Идея Шигалева о разделении человечества на «два неравные человечества» сродни теории Раскольникова о двух разрядах людей. В «Бесах» содержание этой книги изложено с нескрываемой иронией: «Одна десятая доля получает свободу личности и безграничное право над остальными девятью десятыми. Те же должны потерять личность и обратиться вроде как в стадо и при безграничном повиновении достигнуть рядом перерождений первобытной невинности, вроде как бы первобытного рая, хотя, впрочем, и будут работать. Меры, предлагаемые автором для отнятия у девяти десятых человечества воли и переделки его в стадо, посредством перевоспитания целых поколений, — весьма замечательны, основаны на естественных данных и очень логичны. Можно не согласиться с иными выводами, но в уме и в знаниях автора усумниться трудно». Позднее в январском выпуске «Дневника писателя» за 1876 год Достоевский признавался: «Я никогда не мог понять мысли, — писал он, — что лишь одна десятая доля людей должна получать высшее развитие, а остальные девять десятых должны лишь послужить к тому материалом и средством, а сами оставаться во мраке. Я не хочу мыслить и жить иначе, как с верой, что все наши девяносто миллионов русских… будут все, когда-нибудь, образованны, очеловечены и счастливы».

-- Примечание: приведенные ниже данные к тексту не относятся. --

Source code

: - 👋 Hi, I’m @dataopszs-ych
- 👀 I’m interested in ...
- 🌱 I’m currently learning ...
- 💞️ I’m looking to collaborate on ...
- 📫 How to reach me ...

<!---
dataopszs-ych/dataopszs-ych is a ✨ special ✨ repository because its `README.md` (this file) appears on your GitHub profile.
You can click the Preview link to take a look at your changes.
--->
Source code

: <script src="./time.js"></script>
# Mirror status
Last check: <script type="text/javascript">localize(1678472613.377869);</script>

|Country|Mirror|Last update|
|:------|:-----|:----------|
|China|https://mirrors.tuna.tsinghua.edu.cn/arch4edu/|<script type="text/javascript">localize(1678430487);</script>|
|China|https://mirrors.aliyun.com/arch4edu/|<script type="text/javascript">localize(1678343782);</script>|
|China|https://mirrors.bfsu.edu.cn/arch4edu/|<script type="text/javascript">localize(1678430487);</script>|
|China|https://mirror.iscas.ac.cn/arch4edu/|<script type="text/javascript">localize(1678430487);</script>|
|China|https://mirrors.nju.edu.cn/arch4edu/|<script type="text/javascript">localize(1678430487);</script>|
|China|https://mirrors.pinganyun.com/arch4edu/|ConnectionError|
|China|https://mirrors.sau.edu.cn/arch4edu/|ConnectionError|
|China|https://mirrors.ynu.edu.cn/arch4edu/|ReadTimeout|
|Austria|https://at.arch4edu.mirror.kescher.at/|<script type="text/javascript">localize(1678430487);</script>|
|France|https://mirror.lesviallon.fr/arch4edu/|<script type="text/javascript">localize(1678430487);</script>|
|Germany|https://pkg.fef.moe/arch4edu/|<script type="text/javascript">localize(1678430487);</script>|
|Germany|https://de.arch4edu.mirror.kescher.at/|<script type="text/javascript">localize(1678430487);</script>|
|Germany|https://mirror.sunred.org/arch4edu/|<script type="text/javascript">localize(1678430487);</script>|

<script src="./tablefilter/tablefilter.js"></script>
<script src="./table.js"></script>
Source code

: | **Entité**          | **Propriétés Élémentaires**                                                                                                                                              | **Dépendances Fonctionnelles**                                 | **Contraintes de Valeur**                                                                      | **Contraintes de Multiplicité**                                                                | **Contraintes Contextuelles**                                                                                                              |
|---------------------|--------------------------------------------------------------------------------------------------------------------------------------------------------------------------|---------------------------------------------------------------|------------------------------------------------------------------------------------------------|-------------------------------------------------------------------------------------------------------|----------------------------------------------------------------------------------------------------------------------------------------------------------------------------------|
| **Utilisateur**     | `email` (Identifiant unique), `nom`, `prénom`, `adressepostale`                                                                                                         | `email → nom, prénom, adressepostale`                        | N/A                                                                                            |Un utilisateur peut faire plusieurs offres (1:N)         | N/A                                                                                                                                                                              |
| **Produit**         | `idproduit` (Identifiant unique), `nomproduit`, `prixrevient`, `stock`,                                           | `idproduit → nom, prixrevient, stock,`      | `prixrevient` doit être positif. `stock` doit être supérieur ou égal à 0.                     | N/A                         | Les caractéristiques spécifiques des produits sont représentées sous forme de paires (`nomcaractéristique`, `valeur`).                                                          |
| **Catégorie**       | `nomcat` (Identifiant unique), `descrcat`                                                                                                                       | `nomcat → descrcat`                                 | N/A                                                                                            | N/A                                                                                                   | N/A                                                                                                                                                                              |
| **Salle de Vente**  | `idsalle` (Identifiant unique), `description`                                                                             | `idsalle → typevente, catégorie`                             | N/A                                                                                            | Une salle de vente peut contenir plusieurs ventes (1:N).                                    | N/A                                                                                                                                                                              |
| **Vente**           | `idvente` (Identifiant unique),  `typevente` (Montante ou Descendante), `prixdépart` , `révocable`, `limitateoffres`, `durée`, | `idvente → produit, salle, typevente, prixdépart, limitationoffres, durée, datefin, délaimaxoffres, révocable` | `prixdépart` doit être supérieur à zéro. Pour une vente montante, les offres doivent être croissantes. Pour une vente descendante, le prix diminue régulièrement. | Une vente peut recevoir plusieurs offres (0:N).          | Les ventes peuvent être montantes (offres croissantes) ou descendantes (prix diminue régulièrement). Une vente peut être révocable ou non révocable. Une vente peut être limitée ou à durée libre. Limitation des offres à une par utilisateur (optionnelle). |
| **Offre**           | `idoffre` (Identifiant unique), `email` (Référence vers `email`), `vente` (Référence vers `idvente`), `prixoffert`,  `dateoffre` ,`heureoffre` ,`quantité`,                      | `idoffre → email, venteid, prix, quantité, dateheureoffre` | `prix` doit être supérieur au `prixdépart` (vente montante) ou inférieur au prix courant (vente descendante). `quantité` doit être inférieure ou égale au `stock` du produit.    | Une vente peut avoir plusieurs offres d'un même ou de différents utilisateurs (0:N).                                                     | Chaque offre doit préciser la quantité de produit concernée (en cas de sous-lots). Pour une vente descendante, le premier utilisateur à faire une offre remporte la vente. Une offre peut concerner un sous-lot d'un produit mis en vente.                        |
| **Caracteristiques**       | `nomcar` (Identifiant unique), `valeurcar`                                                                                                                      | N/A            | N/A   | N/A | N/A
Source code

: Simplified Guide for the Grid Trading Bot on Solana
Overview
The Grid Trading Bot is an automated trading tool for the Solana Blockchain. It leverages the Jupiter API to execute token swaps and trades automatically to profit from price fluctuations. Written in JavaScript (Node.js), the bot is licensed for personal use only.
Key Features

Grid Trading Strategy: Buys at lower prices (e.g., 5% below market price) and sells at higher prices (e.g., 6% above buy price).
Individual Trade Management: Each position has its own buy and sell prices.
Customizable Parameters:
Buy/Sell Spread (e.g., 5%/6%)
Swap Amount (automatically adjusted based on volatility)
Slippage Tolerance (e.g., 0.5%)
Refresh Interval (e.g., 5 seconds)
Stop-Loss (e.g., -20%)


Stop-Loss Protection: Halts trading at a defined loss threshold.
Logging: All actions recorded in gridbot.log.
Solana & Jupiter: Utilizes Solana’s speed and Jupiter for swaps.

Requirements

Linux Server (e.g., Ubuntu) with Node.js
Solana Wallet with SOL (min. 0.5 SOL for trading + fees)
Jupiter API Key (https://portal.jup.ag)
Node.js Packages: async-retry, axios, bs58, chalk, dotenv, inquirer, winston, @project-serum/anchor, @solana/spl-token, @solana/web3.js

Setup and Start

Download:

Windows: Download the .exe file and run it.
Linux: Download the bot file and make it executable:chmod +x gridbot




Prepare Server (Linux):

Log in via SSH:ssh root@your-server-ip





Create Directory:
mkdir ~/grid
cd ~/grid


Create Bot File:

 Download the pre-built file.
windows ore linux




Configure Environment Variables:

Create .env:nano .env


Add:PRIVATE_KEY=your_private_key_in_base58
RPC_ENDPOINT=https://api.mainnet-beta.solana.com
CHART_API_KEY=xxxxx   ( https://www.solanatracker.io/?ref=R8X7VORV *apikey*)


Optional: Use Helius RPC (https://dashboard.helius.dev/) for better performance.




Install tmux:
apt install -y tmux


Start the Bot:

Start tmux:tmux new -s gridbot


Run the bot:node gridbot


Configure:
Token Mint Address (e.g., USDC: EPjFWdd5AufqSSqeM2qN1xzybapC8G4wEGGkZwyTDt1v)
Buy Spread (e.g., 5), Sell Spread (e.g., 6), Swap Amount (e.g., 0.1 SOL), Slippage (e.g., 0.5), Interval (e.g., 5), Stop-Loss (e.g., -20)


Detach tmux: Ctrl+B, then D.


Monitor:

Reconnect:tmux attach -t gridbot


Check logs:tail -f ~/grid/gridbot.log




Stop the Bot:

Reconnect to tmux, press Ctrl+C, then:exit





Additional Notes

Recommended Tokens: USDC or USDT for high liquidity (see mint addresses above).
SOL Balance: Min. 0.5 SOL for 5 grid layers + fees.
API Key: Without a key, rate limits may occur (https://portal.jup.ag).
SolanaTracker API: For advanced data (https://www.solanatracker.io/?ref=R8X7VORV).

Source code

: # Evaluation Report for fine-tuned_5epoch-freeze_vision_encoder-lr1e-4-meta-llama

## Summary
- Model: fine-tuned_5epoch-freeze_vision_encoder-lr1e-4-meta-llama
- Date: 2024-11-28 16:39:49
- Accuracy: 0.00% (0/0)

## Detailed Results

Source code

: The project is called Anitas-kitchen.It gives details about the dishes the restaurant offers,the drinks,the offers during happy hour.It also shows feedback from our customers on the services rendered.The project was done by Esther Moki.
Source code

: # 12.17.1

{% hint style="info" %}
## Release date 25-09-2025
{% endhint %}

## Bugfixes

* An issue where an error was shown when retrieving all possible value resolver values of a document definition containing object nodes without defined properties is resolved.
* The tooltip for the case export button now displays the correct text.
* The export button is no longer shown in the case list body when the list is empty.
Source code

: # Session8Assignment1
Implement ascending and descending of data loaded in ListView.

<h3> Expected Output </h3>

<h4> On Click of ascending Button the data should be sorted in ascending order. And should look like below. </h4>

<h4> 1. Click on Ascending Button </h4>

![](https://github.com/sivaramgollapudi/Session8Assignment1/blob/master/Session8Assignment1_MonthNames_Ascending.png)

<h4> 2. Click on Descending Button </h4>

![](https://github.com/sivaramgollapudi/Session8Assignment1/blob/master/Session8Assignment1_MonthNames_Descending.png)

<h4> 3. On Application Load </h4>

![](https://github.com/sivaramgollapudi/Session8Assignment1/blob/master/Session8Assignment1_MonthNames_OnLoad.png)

Писатель также подметил, что «бесы» готовы избавляться не только от ставших помехами вождей и от исполнителей, вроде капитана Лебядкина, услуги которых им больше не нужны. Потому-то Петруша спокойно бросает своих соратников на произвол судьбы и бежит за границу, после того как неудачей заканчивается революция в одном отдельно взятом губернском городе.
Новая волна статей о Нечаеве и «Народной расправе» была вызвана открывшимся 1 июля 1871 года в Петербургской судебной палате процессом над большой группой молодежи, преимущественно студенческой, в той или иной степени связанной с организацией Нечаева. К тому времени Достоевским уже была опубликована первая часть романа, две главы второй части и в общих чертах намечены продолжение и окончание «Бесов».
Дело «об обнаруженном в различных местах империи заговоре, направленном к ниспровержению установленного в государстве правительства» слушалось с перерывами до сентября. Подсудимые в зависимости от степени участия в деятельности общества были разделены на три группы. Первая и важнейшая группа состояла из помощников Нечаева по убийству— Успенского, Кузнецова, Прыжова, Николаева; других влиятельных членов общества — Ф. В. Волховского, В. Ф. Орлова, М. П. Коринфского; видных революционеров, находившихся в некоторой связи с обществом (П. Н. Ткачев), и тех, кто был лично особенно близок к Нечаеву (Е. Х. Томилова). Приговор по делу этой группы был вынесен 15 июля, а Достоевский вернулся в Петербург после многолетнего пребывания за границей 8 июля 1871 года, когда многое в «Бесах» уже вполне устоялось. Но кое-какие детали, связанные с тем же «Катехизисом революционера» и с явной харизматичностью Нечаева, выявившейся в показаниях его соратников, Достоевский добавил в роман по материалам процесса. В результате Верховенский стал менее шутом, а более — демонической, наводящей неподдельный ужас личностью, да и у Ставрогина демонизма прибавилось.